In 2009, he was Tasered after he was involved in a bar fight, and last year he was cited twice in three months for possession of marijuana and eventually dismissed from the team. In January 2011, police officers observed Jenkins rolling a marijuana cigarette in the bathroom of a nightclub, and in April he was spotted smoking marijuana in a car.

Speaking generally about prospects Friday, Mayhew said “rarely is a single incident reason to take a guy completely off the board.” Asked if multiple incidents are a bigger concern, Mayhew said, “Could be.”

“(Multiple incidents are) less of character, that’s just stupidity,” NFL Network analyst Brian Billick said. “It’s like testing positive at the combine. You’re too stupid to play for me if you test positive at the combine when you knew you were going to be tested. So it’s more of an intelligence issue than a character issue.”

Billick told a story Saturday of one prospect he interviewed at the combine years ago who had a rap sheet of “nothing really serious but enough stuff to know this guy’s been around.”

It was late at night and Billick was direct with the player.

“He sat down, I said, ‘Look, you’re tired, I’m tired, let’s cut to the chase. Are you a thug or are you stupid, which is it?’” Billick recalled. “And he goes, ‘Are those my only options?’

“The toughest thing is, what are the issues? Young people tend to do stupid things. Do you have a sense that he understands that he’s got to change his behavior? Is he willing to have the people around to now change that behavior? And now going forward, is this an ingrained part of his character or did he just do some stupid things. And if it’s the latter, yeah, you can be optimistic about the NFL and what’s at stake for him will help sort that out. If it’s an innate part of the character, that’s where you don’t want to make that mistake.”

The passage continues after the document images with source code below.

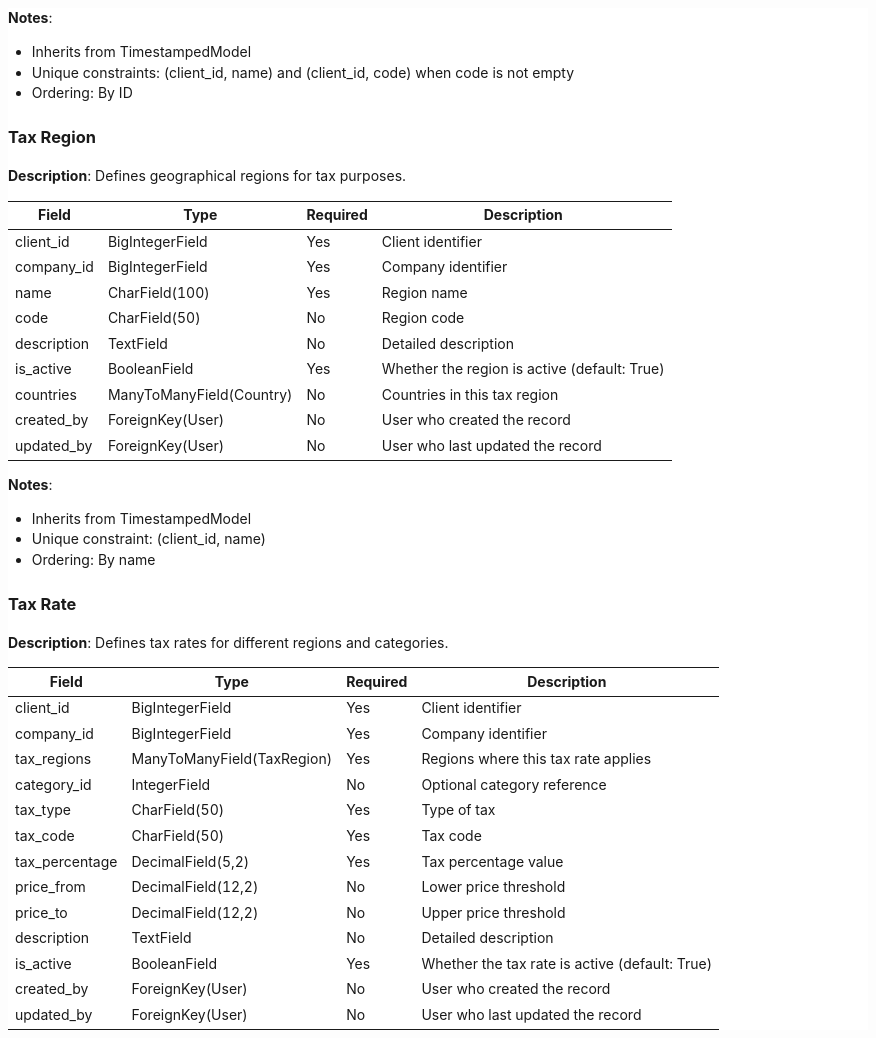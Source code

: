 **Notes**:
- Inherits from TimestampedModel
- Unique constraints: (client_id, name) and (client_id, code) when code is not empty
- Ordering: By ID

### Tax Region

**Description**: Defines geographical regions for tax purposes.

| Field | Type | Required | Description |
|-------|------|----------|-------------|
| client_id | BigIntegerField | Yes | Client identifier |
| company_id | BigIntegerField | Yes | Company identifier |
| name | CharField(100) | Yes | Region name |
| code | CharField(50) | No | Region code |
| description | TextField | No | Detailed description |
| is_active | BooleanField | Yes | Whether the region is active (default: True) |
| countries | ManyToManyField(Country) | No | Countries in this tax region |
| created_by | ForeignKey(User) | No | User who created the record |
| updated_by | ForeignKey(User) | No | User who last updated the record |

**Notes**:
- Inherits from TimestampedModel
- Unique constraint: (client_id, name)
- Ordering: By name

### Tax Rate

**Description**: Defines tax rates for different regions and categories.

| Field | Type | Required | Description |
|-------|------|----------|-------------|
| client_id | BigIntegerField | Yes | Client identifier |
| company_id | BigIntegerField | Yes | Company identifier |
| tax_regions | ManyToManyField(TaxRegion) | Yes | Regions where this tax rate applies |
| category_id | IntegerField | No | Optional category reference |
| tax_type | CharField(50) | Yes | Type of tax |
| tax_code | CharField(50) | Yes | Tax code |
| tax_percentage | DecimalField(5,2) | Yes | Tax percentage value |
| price_from | DecimalField(12,2) | No | Lower price threshold |
| price_to | DecimalField(12,2) | No | Upper price threshold |
| description | TextField | No | Detailed description |
| is_active | BooleanField | Yes | Whether the tax rate is active (default: True) |
| created_by | ForeignKey(User) | No | User who created the record |
| updated_by | ForeignKey(User) | No | User who last updated the record |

Billick said the player he interviewed went on to play 10 seasons in the NFL and never had an issue. Jenkins, who measured 5-foot-10 and 193 pounds, said Sunday he can be the same way.

He said he has been humbled by playing on Thursday nights in front of 3,500 fans at North Alabama, a far cry from the 95,000 fans he thrilled every Saturday in the Southeastern Conference. And he said he has give up marijuana for good (“I’m done with it forever, man. I can’t do it. I can’t let myself do it again,” he said) and motivated by his children Janoris Jr., Legend, Janorion and Paris, who range in age from 3 years to 3 months.

“(Teams) just want to know what kind of kid I am, and I’m just coming here to show them that I’m not a bad kid. I made a few mistakes and I learned from them and everything I did, I did,” Jenkins said. “I’m admitting it. I did it and I’m looking to put that in my past and moving forward.”